Mediation is confidential, informal, flexible, and entirely Without Prejudice to any court proceedings. Unlike court judgments the outcome is not on public record, so participants tend to engage with more openness and more willingness to negotiate commercially.
Mediation allows parties to put traditional and often restrictive litigation rules to one side, allowing creativity, flexibility, and extra-judicial remedies in order to reach a mutually acceptable agreement whilst the parties retain control over the decision making.
Parties often feel much more ‘heard’ in a mediation than in a JSM or negotiations on paper because they are placed at the heart of the meeting, and both the mediator and the other side take time to listen to their experiences, either in person or via their representative. Often an impact statement can be read out, and claimants also have the opportunity to hear an apology or an explanation first hand in a private and non-adversarial setting which can be very empowering and there can be an opportunity for discussions to take place regarding changes to prevent future harm. Resolution doesn’t always necessarily involve monetary compensation but can be found through extra judicial remedies in a way that simply isn’t open to parties using the traditional channels.

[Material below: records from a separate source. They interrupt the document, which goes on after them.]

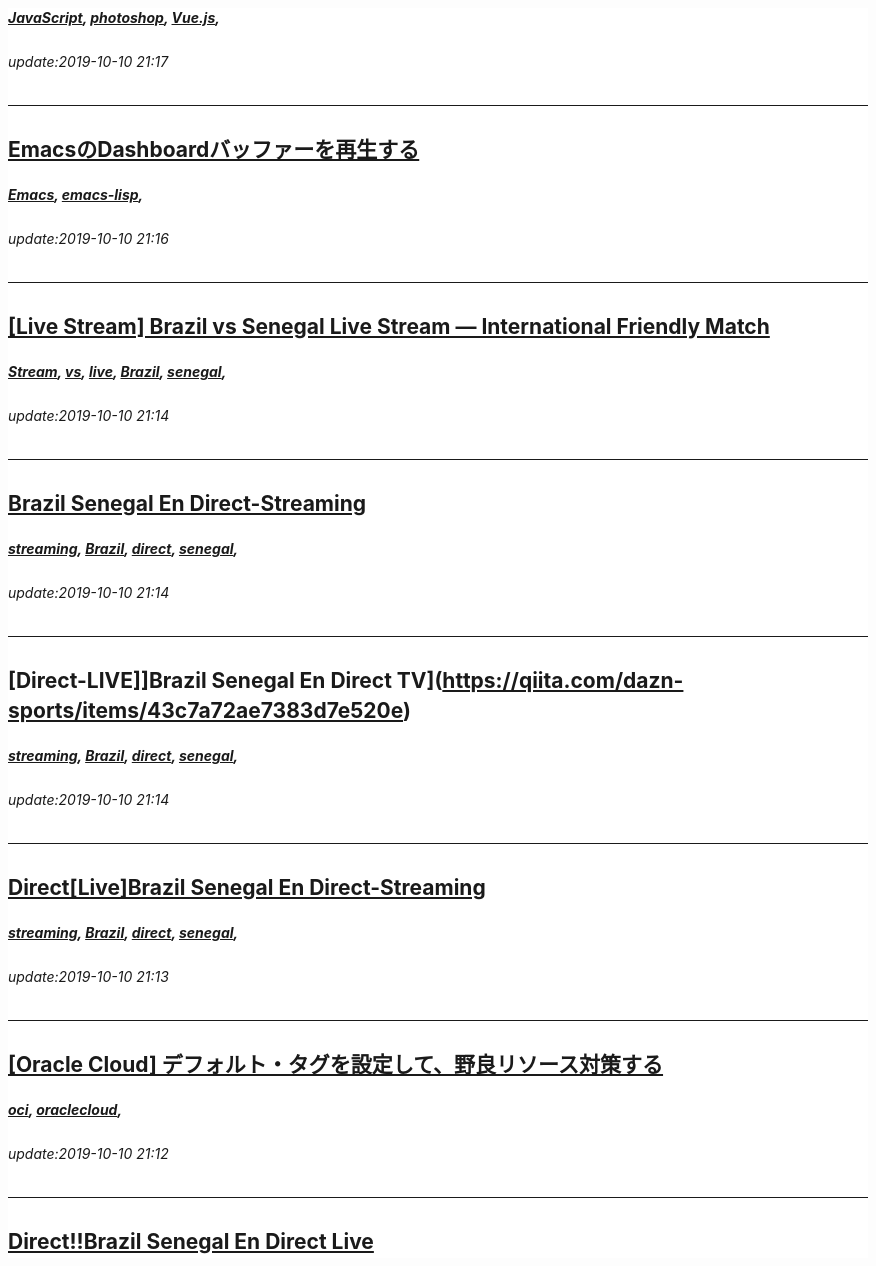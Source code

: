##### [JavaScript](https://qiita.com/tags/JavaScript), [photoshop](https://qiita.com/tags/photoshop), [Vue.js](https://qiita.com/tags/Vue.js), 
###### update:2019-10-10 21:17
---
## [EmacsのDashboardバッファーを再生する](https://qiita.com/minoruGH/items/d5f2975a76b6ca4ceb1c)
##### [Emacs](https://qiita.com/tags/Emacs), [emacs-lisp](https://qiita.com/tags/emacs-lisp), 
###### update:2019-10-10 21:16
---
## [[Live Stream] Brazil vs Senegal Live Stream — International Friendly Match](https://qiita.com/dazn-sports/items/f0ff99633bc61dff61cb)
##### [Stream](https://qiita.com/tags/Stream), [vs](https://qiita.com/tags/vs), [live](https://qiita.com/tags/live), [Brazil](https://qiita.com/tags/Brazil), [senegal](https://qiita.com/tags/senegal), 
###### update:2019-10-10 21:14
---
## [Brazil Senegal En Direct-Streaming](https://qiita.com/dazn-sports/items/4bdd9e2fecfded8dd908)
##### [streaming](https://qiita.com/tags/streaming), [Brazil](https://qiita.com/tags/Brazil), [direct](https://qiita.com/tags/direct), [senegal](https://qiita.com/tags/senegal), 
###### update:2019-10-10 21:14
---
## [Direct-LIVE]]Brazil Senegal En Direct TV](https://qiita.com/dazn-sports/items/43c7a72ae7383d7e520e)
##### [streaming](https://qiita.com/tags/streaming), [Brazil](https://qiita.com/tags/Brazil), [direct](https://qiita.com/tags/direct), [senegal](https://qiita.com/tags/senegal), 
###### update:2019-10-10 21:14
---
## [Direct[Live]Brazil Senegal En Direct-Streaming](https://qiita.com/dazn-sports/items/6f561b653528349ab349)
##### [streaming](https://qiita.com/tags/streaming), [Brazil](https://qiita.com/tags/Brazil), [direct](https://qiita.com/tags/direct), [senegal](https://qiita.com/tags/senegal), 
###### update:2019-10-10 21:13
---
## [[Oracle Cloud] デフォルト・タグを設定して、野良リソース対策する](https://qiita.com/NSO-KC/items/9800f27c1f11dac883a8)
##### [oci](https://qiita.com/tags/oci), [oraclecloud](https://qiita.com/tags/oraclecloud), 
###### update:2019-10-10 21:12
---
## [Direct!!Brazil Senegal En Direct Live](https://qiita.com/dazn-sports/items/2212f89444360cb54615)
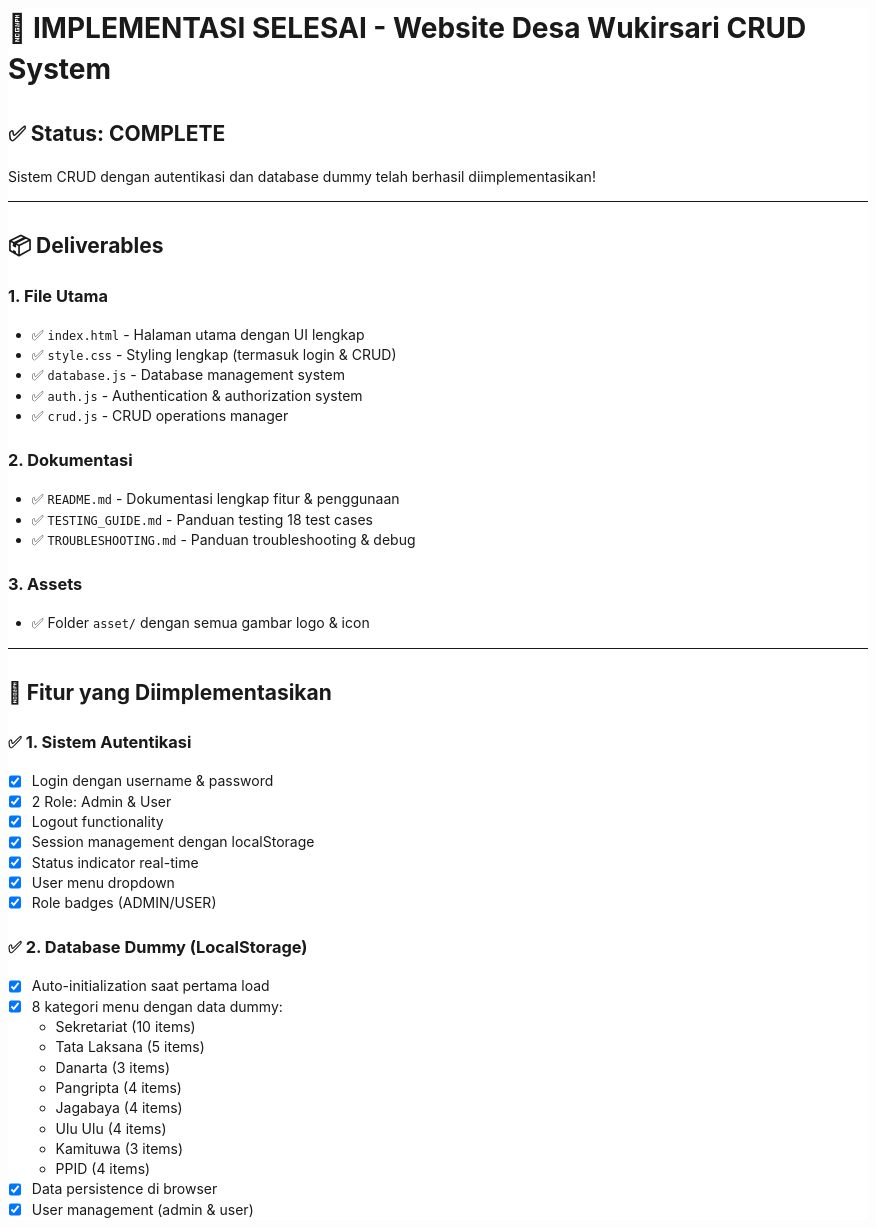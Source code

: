 # 🎉 IMPLEMENTASI SELESAI - Website Desa Wukirsari CRUD System

## ✅ Status: COMPLETE

Sistem CRUD dengan autentikasi dan database dummy telah berhasil diimplementasikan!

---

## 📦 Deliverables

### 1. File Utama

- ✅ `index.html` - Halaman utama dengan UI lengkap
- ✅ `style.css` - Styling lengkap (termasuk login & CRUD)
- ✅ `database.js` - Database management system
- ✅ `auth.js` - Authentication & authorization system
- ✅ `crud.js` - CRUD operations manager

### 2. Dokumentasi

- ✅ `README.md` - Dokumentasi lengkap fitur & penggunaan
- ✅ `TESTING_GUIDE.md` - Panduan testing 18 test cases
- ✅ `TROUBLESHOOTING.md` - Panduan troubleshooting & debug

### 3. Assets

- ✅ Folder `asset/` dengan semua gambar logo & icon

---

## 🚀 Fitur yang Diimplementasikan

### ✅ 1. Sistem Autentikasi

- [x] Login dengan username & password
- [x] 2 Role: Admin & User
- [x] Logout functionality
- [x] Session management dengan localStorage
- [x] Status indicator real-time
- [x] User menu dropdown
- [x] Role badges (ADMIN/USER)

### ✅ 2. Database Dummy (LocalStorage)

- [x] Auto-initialization saat pertama load
- [x] 8 kategori menu dengan data dummy:
  - Sekretariat (10 items)
  - Tata Laksana (5 items)
  - Danarta (3 items)
  - Pangripta (4 items)
  - Jagabaya (4 items)
  - Ulu Ulu (4 items)
  - Kamituwa (3 items)
  - PPID (4 items)
- [x] Data persistence di browser
- [x] User management (admin & user)
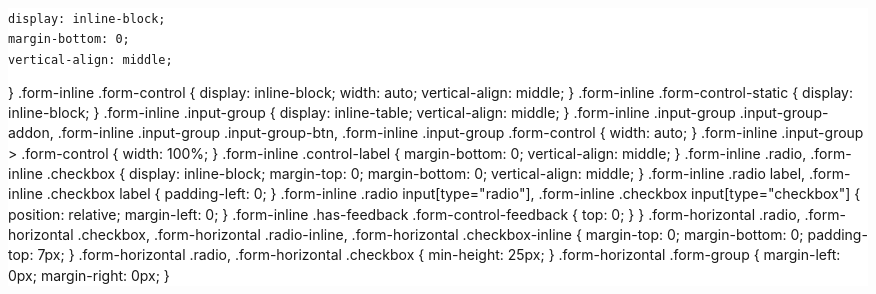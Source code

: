     display: inline-block;
    margin-bottom: 0;
    vertical-align: middle;
  }
  .form-inline .form-control {
    display: inline-block;
    width: auto;
    vertical-align: middle;
  }
  .form-inline .form-control-static {
    display: inline-block;
  }
  .form-inline .input-group {
    display: inline-table;
    vertical-align: middle;
  }
  .form-inline .input-group .input-group-addon,
  .form-inline .input-group .input-group-btn,
  .form-inline .input-group .form-control {
    width: auto;
  }
  .form-inline .input-group > .form-control {
    width: 100%;
  }
  .form-inline .control-label {
    margin-bottom: 0;
    vertical-align: middle;
  }
  .form-inline .radio,
  .form-inline .checkbox {
    display: inline-block;
    margin-top: 0;
    margin-bottom: 0;
    vertical-align: middle;
  }
  .form-inline .radio label,
  .form-inline .checkbox label {
    padding-left: 0;
  }
  .form-inline .radio input[type="radio"],
  .form-inline .checkbox input[type="checkbox"] {
    position: relative;
    margin-left: 0;
  }
  .form-inline .has-feedback .form-control-feedback {
    top: 0;
  }
}
.form-horizontal .radio,
.form-horizontal .checkbox,
.form-horizontal .radio-inline,
.form-horizontal .checkbox-inline {
  margin-top: 0;
  margin-bottom: 0;
  padding-top: 7px;
}
.form-horizontal .radio,
.form-horizontal .checkbox {
  min-height: 25px;
}
.form-horizontal .form-group {
  margin-left: 0px;
  margin-right: 0px;
}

In particular we all know that compensation can be poor in fatal accident claims, and bereaved families can struggle to settle their claims as they are reluctant to accept the limitations of the process, but mediation is very beneficial to them as it places the affected individuals at the very heart of the meeting, with the opportunity to be heard by both the mediator and the Defendant, which is so important and cathartic to many clients.

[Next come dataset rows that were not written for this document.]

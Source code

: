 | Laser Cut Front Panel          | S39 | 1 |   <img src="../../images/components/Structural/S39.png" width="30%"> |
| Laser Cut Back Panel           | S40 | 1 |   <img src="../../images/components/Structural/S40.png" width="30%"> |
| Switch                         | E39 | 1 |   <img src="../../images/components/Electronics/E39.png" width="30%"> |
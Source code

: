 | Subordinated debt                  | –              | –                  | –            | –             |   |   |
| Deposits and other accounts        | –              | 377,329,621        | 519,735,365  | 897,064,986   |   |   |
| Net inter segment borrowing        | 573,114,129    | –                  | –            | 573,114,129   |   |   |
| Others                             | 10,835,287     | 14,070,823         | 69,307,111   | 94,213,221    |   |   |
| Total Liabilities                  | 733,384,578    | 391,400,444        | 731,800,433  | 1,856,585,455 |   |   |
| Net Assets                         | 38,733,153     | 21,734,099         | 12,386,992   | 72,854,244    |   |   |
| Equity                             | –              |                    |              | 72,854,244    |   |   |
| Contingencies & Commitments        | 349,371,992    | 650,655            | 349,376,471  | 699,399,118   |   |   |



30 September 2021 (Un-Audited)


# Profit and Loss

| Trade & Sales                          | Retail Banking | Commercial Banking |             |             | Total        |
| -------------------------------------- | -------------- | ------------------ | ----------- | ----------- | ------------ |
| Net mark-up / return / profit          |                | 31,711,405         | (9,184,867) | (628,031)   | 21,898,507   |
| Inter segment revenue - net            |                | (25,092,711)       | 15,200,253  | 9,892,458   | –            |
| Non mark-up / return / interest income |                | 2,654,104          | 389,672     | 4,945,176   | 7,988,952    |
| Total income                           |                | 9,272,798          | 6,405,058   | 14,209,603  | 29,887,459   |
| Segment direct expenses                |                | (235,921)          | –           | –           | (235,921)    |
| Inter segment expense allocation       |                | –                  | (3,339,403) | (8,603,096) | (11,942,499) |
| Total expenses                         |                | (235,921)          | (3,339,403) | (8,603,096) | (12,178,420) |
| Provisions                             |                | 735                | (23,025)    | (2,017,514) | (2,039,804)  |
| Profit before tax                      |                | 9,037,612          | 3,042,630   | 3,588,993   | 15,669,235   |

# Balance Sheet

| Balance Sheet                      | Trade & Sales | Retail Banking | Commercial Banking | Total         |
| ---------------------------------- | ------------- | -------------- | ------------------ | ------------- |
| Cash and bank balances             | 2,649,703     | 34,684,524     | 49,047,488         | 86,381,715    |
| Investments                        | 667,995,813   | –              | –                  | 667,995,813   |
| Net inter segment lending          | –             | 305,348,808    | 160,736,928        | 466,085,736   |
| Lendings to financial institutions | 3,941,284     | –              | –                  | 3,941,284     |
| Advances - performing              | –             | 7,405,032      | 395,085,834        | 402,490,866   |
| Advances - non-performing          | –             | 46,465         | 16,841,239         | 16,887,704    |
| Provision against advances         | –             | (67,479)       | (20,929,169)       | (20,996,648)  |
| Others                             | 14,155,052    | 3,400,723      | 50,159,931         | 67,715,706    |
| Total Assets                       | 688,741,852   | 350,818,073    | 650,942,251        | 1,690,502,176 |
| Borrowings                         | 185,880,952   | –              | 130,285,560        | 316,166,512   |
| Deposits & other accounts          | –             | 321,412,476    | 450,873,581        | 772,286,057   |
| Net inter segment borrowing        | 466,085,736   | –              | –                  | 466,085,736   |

A mediator is invaluable where there is deadlock, or your relationship with your opponent is particularly difficult or entrenched on a certain point and you can’t make any progress in correspondence with them – you can be sure that the mediator is going to be challenging and reality checking them in an open and constructive way, with parties being much less likely to walk away from a mediation than a JSM.
If the courts are going to actively enforce these rules, which they clearly are, then the cost penalties, or other sanctions that a court may apply, which are as yet unclear, are important – if you’re otherwise going to be penalized, then go along and engage in the process. You can no longer ignore invitations to mediate or say that the claim is not suitable, or you can be pretty certain that sanctions are going to follow.
Defendants with strong cases are still entitled to attend a mediation and say, “This is why we are going to win, tell me why we are wrong” and if they maintain that view, they can still walk away at the end of the process and avoid getting penalized.
Mediation is no longer seen as a sign of weakness but a means of getting to what you want in the most effective way. We are always hoping to shift our counterpart’s risk assessment in order to get them closer to our position, whether that’s on breach, causation or quantum – a mediator can be an incredibly effective and financially proportionate way of shifting that risk assessment.
The whole process is quicker and easier than the alternatives – you don’t need to prepare a court-style bundle, you will get the benefit of a pre-mediation chat with the mediator to help you prepare both yourself and your client, and the mediator will be there to structure the meeting, to keep everyone on track and to facilitate a constructive dialogue in even the trickiest of situations.
The more you use mediation or other forms of ADR then the better the results you’ll get. Mediation is evolving quickly, and it’s becoming more and more integrated into the litigation process. Having it in your toolkit and knowing how to deploy it effectively will help you to build great relationships with your clients and opponents, improve cash flow and speed of resolving your case load, and avoid penalties.